Frequently Asked Questions
Who should conduct the workplace accessibility audit?
A team of three is ideal: the HR Liaison Officer (for legal and policy knowledge), the facilities or office manager (for physical infrastructure knowledge), and where possible, a specially-abled employee or advisor (for lived-experience perspective). The employee who will be joining should also be involved — their specific needs may identify issues that a generic audit misses. Specialised accessibility consultants are available in major Indian cities for more comprehensive audits; for most companies, an internal audit using this checklist is a strong starting point.
What is the total cost of making a typical Indian office accessible?
It varies significantly based on current state. An office that is already in an accessible building with a functioning lift typically requires ₹15,000–50,000 in workstation adaptations, technology setup, and minor adjustments (visual alarm, accessible toilet signage). An office in a building with no lift and step-only entrance may require ₹1–5 lakh in physical modifications — or relocation to an accessible building, if modification is not possible. Get a physical assessment before assuming modification is necessary; many Indian office buildings already comply with accessibility norms but have never had those compliance measures tested against actual employee needs.
Are employers required by law to make their offices physically accessible in India?

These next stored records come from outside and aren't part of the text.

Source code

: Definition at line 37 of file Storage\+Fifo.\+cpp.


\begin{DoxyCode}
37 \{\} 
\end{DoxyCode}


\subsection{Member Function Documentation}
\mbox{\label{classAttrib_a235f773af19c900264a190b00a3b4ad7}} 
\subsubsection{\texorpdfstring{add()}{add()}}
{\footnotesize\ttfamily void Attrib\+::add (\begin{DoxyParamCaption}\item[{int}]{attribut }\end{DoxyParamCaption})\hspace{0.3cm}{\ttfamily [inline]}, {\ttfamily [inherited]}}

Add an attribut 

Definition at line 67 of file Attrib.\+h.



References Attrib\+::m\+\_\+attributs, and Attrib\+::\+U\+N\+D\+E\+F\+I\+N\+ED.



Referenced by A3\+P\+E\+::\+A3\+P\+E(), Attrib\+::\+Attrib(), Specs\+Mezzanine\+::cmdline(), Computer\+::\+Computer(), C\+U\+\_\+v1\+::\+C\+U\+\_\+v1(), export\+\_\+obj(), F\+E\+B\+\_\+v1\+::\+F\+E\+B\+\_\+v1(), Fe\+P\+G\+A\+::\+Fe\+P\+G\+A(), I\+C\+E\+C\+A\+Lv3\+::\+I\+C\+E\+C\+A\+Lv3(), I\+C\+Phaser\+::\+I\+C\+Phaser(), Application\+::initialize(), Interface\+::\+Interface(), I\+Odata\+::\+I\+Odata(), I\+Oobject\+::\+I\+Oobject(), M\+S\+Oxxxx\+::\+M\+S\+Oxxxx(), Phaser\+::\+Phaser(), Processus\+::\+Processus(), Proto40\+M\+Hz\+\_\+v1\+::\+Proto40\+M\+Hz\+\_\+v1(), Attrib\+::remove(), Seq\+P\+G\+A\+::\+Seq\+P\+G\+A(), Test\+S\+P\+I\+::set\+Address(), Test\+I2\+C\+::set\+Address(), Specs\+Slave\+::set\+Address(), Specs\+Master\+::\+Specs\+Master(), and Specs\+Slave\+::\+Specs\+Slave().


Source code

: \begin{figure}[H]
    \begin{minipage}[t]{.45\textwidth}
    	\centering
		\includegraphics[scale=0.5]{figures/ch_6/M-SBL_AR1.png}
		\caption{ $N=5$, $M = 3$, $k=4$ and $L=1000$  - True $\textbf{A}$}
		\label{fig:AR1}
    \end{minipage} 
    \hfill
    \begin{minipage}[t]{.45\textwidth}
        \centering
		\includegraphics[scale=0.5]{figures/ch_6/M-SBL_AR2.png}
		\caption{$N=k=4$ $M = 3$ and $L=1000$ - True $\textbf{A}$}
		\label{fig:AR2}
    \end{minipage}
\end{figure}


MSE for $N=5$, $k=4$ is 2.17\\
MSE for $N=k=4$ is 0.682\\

The RPWD Act 2016 requires both built environments and electronic infrastructure to comply with accessibility standards. The Bureau of Indian Standards (BIS) has published accessibility guidelines (IS 10346) for buildings. The Act requires "reasonable accommodation" in the physical workplace — which means that if a physical modification is technically feasible and not disproportionately costly, it is required. The threshold for "disproportionate cost" is interpreted in proportion to the organisation's financial capacity. For organisations with the resources to maintain large offices, most standard accessibility modifications are within the "reasonable" threshold.
What should we do if our office building is not accessible and we cannot modify it?
For roles that can be performed remotely: offer full or primary remote work as the reasonable accommodation, with in-person requirements at an accessible alternative location (accessible client offices, accessible co-working spaces). For roles that genuinely require in-person presence: assess whether an accessible alternative office location in the same area is available, and whether a building move is feasible. If none of these options apply, consult with an employment lawyer on your specific legal obligations and options under the RPWD Act before declining to hire or making any other employment decision.
How often should a workplace accessibility audit be repeated?
A full audit should be conducted: (1) before your first specially-abled hire; (2) annually as part of your HR compliance calendar; (3) after any significant office move, renovation, or change in the employee population's needs; (4) after any incident where accessibility was cited as a concern by an employee. An annual review is typically a 1–2 hour exercise once the initial audit has been completed and gaps addressed — checking that existing measures are still functioning, and whether new technology or new employee needs have created new requirements.